## [Exercise objective]
The listing below holds a line with "- **TypeScript Integration**: Strict" and a line with "- **Firebase** (or". Reproduce those two lines exactly, plus everything between them.

## [Data]

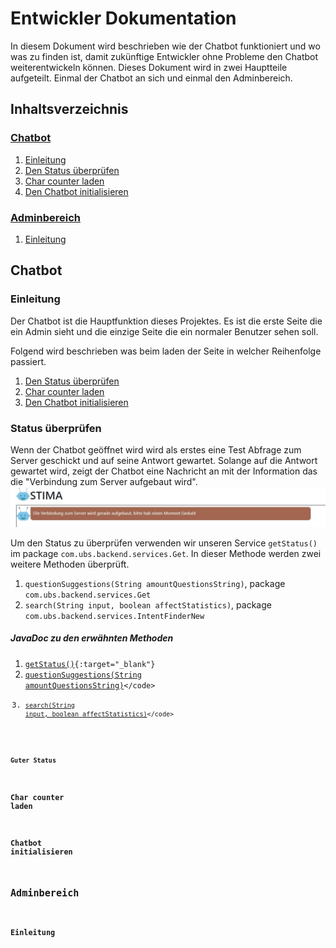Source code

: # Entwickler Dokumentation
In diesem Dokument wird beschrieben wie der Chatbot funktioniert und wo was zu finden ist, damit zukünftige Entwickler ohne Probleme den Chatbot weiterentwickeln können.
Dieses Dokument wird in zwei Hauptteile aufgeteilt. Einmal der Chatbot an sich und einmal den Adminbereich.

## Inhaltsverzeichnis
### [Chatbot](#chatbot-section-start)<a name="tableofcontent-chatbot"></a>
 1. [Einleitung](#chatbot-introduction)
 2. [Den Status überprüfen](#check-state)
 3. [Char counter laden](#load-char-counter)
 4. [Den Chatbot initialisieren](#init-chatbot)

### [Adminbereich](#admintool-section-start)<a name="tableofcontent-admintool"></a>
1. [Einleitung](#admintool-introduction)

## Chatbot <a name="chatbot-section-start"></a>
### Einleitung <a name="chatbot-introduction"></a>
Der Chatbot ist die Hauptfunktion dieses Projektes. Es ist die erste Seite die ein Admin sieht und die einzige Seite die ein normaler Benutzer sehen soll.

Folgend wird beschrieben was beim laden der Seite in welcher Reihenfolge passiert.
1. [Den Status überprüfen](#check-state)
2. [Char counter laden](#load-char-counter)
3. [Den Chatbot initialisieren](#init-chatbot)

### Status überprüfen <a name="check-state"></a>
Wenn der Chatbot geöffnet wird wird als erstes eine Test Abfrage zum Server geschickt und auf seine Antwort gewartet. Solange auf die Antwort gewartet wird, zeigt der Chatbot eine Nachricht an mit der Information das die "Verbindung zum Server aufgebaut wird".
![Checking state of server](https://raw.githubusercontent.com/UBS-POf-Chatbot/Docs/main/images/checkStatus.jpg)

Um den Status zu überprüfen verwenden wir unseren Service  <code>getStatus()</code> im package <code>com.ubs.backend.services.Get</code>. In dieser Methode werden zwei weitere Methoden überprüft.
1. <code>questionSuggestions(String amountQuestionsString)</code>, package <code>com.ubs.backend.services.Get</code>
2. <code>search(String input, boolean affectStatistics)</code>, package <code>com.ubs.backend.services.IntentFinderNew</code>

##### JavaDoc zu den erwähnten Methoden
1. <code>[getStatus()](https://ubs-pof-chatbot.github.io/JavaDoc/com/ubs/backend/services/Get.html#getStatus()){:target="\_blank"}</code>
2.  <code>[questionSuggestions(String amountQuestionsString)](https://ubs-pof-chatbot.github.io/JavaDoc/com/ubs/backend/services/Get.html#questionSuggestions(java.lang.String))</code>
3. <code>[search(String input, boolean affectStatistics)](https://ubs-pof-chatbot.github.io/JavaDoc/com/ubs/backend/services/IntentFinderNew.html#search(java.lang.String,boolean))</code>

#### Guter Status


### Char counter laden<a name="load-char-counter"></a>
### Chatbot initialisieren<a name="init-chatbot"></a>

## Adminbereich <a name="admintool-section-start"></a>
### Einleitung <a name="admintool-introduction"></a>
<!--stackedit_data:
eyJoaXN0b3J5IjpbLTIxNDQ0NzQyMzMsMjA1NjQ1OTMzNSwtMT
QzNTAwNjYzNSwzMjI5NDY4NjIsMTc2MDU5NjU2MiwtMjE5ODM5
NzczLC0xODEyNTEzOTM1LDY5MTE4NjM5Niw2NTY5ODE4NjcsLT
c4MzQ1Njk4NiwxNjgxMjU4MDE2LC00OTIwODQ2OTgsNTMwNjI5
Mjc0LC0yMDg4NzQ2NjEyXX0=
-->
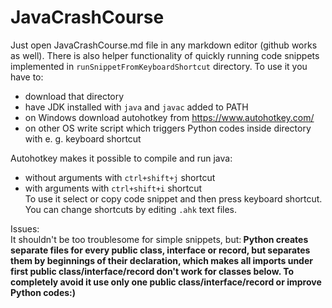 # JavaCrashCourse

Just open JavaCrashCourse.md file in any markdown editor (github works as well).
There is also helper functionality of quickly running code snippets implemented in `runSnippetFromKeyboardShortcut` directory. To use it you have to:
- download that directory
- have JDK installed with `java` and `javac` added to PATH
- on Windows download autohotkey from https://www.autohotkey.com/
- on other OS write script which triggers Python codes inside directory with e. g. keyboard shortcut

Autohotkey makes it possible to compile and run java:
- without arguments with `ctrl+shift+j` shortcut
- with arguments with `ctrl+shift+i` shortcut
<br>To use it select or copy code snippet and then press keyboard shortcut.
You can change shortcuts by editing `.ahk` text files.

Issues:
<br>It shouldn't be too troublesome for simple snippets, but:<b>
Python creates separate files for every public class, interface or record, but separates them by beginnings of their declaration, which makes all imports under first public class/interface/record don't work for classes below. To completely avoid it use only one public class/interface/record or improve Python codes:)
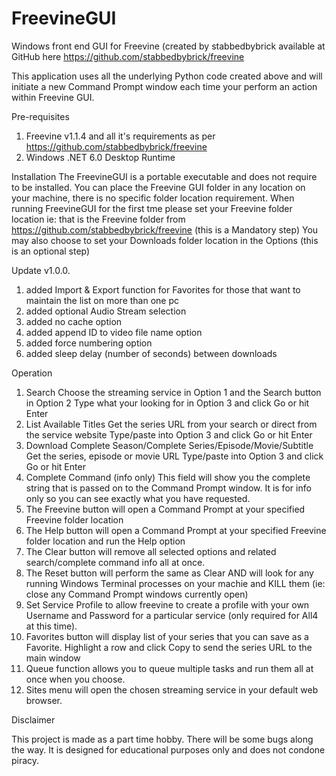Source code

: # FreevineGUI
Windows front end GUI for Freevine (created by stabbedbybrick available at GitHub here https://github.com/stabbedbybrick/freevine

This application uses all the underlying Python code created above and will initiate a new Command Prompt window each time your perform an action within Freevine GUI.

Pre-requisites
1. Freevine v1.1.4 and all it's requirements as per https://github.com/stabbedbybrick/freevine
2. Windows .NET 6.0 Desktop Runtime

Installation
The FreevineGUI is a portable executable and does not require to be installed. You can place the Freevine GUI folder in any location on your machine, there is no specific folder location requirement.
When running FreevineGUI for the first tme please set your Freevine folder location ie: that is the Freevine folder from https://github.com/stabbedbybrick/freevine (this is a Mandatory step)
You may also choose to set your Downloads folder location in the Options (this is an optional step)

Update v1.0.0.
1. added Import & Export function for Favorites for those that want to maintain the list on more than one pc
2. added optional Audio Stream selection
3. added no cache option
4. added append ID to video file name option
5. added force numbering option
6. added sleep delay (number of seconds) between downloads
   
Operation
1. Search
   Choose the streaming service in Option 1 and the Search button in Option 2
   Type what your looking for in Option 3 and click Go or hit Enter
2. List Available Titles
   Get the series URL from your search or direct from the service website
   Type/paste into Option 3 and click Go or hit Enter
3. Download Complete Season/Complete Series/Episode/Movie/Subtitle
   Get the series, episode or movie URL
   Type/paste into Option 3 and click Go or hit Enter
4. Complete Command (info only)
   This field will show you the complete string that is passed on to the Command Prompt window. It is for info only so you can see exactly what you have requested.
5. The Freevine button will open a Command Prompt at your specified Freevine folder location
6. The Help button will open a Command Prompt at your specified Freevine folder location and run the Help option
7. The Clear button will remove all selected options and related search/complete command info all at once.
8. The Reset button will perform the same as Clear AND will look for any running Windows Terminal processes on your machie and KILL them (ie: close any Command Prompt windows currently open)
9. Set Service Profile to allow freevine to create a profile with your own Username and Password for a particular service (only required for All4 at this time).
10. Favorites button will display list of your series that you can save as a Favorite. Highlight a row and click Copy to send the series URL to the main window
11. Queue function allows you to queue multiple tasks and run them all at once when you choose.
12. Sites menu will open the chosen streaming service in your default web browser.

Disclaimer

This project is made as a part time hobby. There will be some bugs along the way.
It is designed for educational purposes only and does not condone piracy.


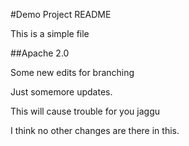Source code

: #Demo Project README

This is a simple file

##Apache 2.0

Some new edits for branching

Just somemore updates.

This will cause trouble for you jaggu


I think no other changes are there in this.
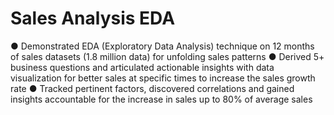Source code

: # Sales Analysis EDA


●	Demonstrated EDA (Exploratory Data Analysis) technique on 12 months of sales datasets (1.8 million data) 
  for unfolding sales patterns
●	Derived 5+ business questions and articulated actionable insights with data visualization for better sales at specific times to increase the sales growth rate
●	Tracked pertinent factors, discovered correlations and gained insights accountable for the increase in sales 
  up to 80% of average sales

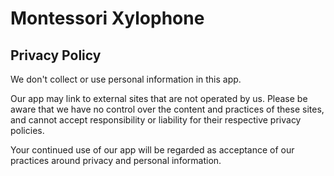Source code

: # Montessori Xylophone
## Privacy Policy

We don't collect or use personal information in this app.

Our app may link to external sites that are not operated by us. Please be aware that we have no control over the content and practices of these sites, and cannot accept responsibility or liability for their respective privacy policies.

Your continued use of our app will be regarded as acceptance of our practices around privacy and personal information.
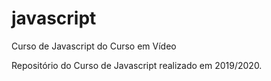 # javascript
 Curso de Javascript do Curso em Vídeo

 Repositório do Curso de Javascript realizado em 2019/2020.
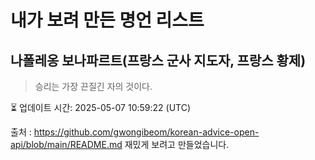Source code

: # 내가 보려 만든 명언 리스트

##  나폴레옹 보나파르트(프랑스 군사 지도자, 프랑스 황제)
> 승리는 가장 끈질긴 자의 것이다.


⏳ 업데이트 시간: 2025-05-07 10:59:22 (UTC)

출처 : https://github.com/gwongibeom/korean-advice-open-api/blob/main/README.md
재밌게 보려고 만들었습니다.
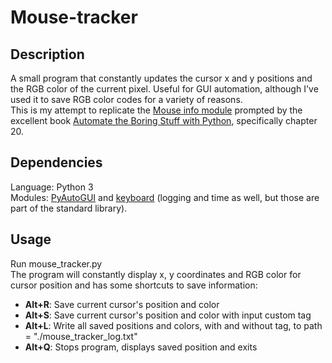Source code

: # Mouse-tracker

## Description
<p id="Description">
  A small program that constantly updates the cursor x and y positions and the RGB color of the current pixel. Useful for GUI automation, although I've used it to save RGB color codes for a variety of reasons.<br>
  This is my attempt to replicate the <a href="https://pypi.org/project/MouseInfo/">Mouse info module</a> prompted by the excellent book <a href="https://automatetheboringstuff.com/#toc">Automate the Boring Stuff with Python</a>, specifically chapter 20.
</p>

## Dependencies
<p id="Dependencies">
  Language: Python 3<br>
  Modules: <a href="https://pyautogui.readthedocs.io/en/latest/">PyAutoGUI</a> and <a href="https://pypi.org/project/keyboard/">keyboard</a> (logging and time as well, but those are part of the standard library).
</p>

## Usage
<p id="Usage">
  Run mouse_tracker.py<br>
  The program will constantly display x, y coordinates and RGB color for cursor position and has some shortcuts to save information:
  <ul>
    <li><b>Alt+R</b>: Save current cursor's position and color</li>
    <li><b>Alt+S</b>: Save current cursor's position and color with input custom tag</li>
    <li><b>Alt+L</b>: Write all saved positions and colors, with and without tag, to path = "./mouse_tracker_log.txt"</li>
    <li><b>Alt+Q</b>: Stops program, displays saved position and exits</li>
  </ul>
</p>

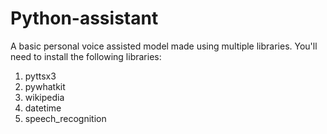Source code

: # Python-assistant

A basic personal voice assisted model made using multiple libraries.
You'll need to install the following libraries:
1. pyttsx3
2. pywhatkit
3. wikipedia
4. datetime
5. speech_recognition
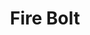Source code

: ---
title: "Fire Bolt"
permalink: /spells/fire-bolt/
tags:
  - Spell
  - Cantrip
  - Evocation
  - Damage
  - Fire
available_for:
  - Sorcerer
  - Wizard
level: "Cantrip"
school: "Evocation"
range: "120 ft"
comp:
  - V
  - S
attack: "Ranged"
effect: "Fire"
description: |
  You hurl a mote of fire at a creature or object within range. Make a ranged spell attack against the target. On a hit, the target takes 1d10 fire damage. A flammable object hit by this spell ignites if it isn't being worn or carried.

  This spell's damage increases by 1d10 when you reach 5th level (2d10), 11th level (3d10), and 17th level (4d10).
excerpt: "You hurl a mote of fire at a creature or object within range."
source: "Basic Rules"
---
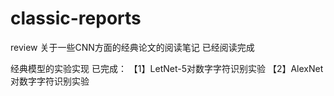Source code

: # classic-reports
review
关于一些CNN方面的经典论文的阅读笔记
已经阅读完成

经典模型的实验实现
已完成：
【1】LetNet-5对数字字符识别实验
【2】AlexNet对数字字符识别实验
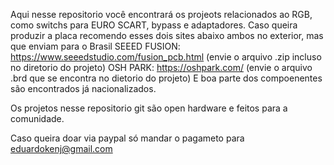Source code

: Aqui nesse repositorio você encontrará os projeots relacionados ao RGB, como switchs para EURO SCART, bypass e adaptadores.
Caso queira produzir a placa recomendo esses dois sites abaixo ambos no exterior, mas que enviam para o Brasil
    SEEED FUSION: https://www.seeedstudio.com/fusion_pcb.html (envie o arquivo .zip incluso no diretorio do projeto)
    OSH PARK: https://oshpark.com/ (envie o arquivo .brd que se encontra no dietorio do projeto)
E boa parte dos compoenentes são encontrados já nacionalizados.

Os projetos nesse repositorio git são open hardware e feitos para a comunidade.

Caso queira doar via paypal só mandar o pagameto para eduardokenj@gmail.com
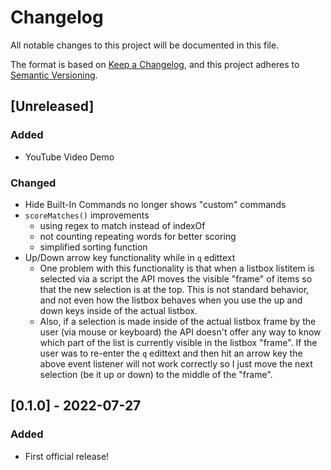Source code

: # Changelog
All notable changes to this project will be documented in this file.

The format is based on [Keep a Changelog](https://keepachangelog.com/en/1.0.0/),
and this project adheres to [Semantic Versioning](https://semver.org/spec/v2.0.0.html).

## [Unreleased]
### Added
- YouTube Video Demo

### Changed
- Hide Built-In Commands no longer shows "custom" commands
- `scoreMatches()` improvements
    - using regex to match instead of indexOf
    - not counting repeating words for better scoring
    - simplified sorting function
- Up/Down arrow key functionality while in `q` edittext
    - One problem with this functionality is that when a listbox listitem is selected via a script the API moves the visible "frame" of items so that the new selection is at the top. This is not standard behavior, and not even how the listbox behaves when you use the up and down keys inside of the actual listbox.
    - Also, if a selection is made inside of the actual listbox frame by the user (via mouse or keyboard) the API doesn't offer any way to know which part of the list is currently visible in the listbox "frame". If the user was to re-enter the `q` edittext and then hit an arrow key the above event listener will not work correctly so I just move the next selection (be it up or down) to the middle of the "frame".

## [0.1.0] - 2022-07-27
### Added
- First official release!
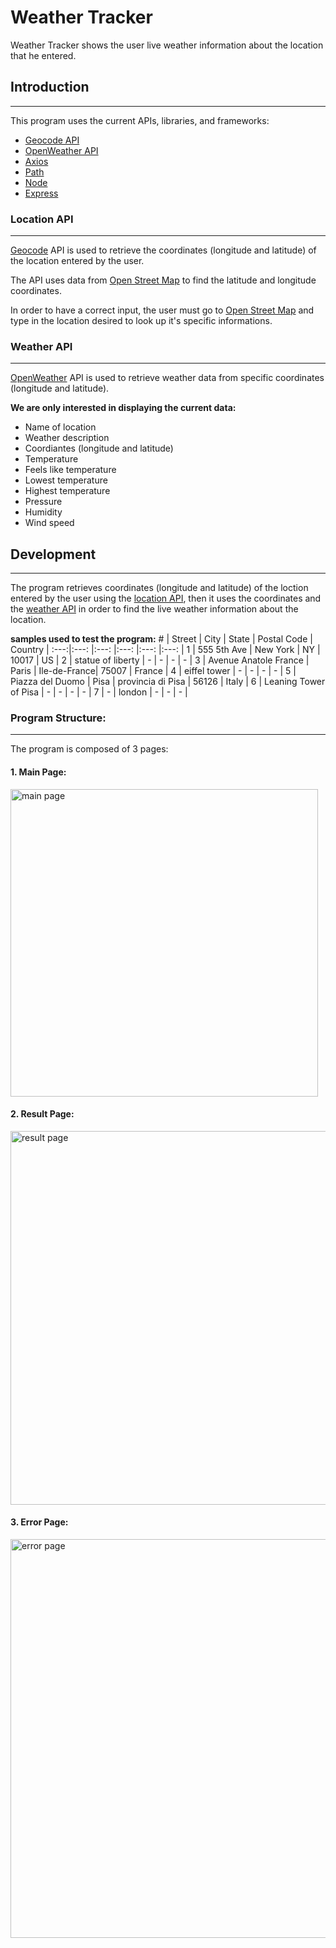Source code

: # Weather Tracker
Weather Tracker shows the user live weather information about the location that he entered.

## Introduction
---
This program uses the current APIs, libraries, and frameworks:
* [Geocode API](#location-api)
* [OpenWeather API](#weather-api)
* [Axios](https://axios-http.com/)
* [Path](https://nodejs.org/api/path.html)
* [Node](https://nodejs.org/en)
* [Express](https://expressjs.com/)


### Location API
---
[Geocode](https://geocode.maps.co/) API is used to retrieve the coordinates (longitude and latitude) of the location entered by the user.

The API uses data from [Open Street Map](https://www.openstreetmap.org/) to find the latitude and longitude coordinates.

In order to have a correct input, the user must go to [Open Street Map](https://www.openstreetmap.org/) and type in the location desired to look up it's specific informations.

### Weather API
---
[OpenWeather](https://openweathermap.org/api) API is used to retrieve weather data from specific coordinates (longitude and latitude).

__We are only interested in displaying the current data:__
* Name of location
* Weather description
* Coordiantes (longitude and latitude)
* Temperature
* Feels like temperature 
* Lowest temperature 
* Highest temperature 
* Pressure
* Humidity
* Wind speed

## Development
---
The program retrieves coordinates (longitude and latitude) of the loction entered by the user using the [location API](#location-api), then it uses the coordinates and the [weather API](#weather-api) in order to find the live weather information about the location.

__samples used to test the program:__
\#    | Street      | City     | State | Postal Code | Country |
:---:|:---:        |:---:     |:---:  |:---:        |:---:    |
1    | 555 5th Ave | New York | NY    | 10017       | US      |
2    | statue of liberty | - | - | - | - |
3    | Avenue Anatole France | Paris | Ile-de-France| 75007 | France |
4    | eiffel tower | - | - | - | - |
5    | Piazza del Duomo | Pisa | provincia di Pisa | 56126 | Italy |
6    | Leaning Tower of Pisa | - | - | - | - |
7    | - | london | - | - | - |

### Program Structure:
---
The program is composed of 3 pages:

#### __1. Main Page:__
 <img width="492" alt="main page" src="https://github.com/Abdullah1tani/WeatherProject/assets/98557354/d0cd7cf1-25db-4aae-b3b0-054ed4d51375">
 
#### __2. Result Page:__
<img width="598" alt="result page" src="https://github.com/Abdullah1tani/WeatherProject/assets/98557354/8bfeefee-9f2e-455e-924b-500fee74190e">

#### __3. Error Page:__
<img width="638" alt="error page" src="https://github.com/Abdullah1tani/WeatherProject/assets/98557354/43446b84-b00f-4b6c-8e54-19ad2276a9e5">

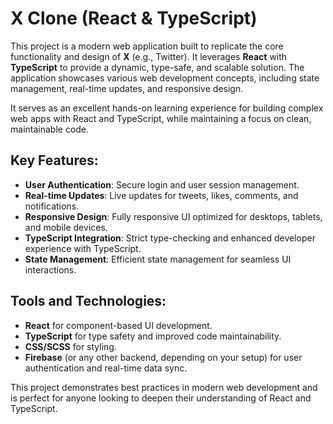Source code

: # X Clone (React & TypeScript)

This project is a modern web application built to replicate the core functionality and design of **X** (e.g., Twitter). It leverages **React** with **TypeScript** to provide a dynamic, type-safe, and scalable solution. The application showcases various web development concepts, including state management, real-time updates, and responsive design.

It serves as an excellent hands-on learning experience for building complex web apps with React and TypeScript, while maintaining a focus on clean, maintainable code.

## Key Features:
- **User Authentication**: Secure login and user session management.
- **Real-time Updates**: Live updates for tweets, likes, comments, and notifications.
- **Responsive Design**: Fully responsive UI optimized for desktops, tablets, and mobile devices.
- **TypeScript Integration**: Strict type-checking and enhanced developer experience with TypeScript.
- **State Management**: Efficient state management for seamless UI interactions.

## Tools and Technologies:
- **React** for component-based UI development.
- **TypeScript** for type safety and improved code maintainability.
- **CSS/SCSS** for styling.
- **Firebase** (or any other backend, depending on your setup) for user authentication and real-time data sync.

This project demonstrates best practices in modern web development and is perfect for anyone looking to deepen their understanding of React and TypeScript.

## [Solution to this problem]
- **TypeScript Integration**: Strict type-checking and enhanced developer experience with TypeScript.
- **State Management**: Efficient state management for seamless UI interactions.

## Tools and Technologies:
- **React** for component-based UI development.
- **TypeScript** for type safety and improved code maintainability.
- **CSS/SCSS** for styling.
- **Firebase** (or any other backend, depending on your setup) for user authentication and real-time data sync.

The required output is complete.